Problem details: Lines below that include the word "style" should each be copied.

Data for review:
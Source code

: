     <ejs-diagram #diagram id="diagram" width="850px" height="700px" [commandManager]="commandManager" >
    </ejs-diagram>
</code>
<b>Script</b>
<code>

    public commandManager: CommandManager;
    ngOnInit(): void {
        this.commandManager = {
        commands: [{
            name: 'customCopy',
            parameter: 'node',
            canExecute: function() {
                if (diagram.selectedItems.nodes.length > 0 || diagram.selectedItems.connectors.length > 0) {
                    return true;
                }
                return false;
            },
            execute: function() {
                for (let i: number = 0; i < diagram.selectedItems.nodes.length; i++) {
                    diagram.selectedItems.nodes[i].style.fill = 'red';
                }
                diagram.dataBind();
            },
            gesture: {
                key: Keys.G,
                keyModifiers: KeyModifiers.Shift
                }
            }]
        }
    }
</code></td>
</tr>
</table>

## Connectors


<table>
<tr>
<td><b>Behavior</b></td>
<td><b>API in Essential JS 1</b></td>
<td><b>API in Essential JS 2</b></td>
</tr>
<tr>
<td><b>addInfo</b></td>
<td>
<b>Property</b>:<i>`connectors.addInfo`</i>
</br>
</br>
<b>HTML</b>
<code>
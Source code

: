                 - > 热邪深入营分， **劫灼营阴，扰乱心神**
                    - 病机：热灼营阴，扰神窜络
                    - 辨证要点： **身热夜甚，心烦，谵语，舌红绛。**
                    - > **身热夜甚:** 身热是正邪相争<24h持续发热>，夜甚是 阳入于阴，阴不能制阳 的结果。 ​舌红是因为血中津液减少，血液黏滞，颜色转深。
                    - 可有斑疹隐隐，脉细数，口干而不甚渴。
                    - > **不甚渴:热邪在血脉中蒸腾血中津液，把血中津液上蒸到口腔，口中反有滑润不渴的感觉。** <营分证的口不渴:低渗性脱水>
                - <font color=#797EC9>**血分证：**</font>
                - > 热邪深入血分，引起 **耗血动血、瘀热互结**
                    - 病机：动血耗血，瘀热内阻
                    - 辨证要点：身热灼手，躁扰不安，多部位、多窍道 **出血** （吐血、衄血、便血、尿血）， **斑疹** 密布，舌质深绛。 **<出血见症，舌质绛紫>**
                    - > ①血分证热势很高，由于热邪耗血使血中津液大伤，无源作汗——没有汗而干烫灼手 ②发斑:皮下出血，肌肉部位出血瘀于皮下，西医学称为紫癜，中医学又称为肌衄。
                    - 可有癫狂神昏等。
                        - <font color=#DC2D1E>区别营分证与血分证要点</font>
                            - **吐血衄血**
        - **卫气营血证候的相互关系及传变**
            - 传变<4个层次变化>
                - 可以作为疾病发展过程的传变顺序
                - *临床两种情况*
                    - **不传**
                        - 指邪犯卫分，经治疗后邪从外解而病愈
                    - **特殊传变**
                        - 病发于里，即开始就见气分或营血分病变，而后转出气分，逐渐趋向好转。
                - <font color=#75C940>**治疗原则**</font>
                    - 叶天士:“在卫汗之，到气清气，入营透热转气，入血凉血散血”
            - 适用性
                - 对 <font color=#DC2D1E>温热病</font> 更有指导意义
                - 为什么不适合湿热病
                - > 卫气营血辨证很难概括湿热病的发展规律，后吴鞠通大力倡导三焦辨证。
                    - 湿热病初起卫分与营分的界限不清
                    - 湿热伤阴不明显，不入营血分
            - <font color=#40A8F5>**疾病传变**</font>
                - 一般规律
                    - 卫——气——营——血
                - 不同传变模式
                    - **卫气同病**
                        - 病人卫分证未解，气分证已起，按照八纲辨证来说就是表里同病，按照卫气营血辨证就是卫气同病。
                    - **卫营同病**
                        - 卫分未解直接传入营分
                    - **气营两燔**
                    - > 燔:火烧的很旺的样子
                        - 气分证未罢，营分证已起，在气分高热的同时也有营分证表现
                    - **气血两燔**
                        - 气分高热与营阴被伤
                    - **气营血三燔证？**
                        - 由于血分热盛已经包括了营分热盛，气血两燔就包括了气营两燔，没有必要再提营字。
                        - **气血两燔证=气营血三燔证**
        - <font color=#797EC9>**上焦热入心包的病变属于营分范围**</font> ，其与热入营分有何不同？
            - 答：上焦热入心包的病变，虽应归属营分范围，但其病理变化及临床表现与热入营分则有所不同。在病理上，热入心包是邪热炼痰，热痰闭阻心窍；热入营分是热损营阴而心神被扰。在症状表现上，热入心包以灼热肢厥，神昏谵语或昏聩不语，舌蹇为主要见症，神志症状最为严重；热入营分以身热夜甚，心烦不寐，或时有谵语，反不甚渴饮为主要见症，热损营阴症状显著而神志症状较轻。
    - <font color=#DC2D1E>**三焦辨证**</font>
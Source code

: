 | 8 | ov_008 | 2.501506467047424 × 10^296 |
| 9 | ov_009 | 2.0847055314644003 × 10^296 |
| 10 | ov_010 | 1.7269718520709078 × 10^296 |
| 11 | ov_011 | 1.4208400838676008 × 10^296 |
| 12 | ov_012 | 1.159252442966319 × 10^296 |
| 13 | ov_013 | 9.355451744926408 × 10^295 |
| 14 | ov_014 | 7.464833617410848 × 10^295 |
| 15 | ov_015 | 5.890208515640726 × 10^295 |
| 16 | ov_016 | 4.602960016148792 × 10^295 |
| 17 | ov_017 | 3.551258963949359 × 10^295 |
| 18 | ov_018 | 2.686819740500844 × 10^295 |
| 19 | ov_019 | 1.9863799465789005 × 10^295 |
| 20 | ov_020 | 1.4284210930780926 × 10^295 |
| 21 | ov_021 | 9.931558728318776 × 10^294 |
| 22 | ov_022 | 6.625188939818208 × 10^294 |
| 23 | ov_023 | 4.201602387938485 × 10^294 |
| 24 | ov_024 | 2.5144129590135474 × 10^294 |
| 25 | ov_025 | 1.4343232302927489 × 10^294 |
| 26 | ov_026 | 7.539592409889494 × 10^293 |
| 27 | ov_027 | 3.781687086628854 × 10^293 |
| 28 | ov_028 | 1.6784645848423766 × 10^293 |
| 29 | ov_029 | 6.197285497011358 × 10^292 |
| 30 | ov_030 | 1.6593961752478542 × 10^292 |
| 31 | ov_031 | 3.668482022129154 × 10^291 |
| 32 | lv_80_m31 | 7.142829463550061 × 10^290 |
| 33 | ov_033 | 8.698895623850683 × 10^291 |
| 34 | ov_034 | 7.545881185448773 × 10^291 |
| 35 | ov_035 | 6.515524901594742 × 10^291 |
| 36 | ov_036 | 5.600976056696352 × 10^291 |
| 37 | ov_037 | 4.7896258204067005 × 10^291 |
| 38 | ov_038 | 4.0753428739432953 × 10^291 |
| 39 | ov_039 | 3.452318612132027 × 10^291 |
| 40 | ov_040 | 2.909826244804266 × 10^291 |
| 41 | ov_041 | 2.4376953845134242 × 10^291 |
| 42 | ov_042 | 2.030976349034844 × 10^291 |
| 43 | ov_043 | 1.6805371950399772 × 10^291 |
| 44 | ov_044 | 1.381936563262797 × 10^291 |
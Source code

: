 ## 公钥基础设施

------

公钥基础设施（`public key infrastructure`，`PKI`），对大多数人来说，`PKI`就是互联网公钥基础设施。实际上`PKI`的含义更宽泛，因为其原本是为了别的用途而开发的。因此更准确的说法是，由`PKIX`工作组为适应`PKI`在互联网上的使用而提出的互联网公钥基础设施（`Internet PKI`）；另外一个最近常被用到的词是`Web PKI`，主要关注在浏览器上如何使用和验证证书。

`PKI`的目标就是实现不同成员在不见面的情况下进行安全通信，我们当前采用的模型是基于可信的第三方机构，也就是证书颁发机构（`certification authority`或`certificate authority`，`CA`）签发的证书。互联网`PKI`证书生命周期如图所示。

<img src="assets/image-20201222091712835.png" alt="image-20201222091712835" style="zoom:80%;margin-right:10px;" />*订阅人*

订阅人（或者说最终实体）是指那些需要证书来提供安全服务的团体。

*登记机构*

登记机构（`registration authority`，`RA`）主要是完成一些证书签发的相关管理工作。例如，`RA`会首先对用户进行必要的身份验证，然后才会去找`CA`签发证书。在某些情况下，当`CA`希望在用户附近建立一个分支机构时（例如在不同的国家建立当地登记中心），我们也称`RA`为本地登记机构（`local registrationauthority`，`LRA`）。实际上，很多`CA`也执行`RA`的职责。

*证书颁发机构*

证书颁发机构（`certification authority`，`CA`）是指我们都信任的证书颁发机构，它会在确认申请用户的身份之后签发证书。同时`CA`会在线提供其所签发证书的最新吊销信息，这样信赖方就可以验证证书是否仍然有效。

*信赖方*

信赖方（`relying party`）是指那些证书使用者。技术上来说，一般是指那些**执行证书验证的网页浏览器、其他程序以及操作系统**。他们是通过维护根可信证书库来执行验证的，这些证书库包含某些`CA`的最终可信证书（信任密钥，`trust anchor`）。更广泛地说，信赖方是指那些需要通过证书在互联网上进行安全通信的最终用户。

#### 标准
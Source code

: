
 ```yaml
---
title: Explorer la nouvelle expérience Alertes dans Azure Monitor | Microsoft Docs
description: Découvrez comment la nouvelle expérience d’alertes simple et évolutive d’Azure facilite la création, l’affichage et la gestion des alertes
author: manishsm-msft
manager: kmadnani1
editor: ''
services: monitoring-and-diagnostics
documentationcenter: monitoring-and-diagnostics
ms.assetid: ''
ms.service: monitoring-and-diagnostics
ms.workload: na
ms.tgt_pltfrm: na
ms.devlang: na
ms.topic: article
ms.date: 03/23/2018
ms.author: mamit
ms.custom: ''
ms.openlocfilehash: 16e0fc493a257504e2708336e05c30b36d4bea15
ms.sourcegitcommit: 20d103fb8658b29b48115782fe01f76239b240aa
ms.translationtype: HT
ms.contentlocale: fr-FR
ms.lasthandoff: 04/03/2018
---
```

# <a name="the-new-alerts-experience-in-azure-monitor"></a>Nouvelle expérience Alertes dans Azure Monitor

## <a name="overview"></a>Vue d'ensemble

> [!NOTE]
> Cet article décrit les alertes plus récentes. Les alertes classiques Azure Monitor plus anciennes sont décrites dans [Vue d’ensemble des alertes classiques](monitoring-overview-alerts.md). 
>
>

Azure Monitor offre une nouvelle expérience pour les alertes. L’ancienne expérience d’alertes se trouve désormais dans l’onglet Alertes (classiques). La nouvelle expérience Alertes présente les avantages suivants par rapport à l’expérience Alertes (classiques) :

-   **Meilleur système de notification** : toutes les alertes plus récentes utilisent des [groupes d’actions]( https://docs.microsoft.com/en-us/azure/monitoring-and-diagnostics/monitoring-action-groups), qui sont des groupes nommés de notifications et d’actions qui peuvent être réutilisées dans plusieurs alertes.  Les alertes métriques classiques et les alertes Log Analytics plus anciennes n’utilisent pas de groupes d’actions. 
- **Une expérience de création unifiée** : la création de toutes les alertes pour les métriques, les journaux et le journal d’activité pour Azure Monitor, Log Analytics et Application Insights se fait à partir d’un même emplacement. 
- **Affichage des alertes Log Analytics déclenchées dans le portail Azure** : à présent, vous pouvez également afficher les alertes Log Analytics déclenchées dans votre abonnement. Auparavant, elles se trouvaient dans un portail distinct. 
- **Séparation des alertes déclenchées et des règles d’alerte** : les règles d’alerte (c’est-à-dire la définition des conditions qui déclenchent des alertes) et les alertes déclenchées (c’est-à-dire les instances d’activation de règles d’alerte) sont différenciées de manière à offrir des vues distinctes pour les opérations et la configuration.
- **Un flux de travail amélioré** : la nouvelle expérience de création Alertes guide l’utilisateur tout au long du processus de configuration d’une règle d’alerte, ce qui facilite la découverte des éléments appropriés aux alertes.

Written answer:
                    diagram.selectedItems.nodes[i].style.fill = 'red';
<img src="assets/image-20201222091712835.png" alt="image-20201222091712835" style="zoom:80%;margin-right:10px;" />*订阅人*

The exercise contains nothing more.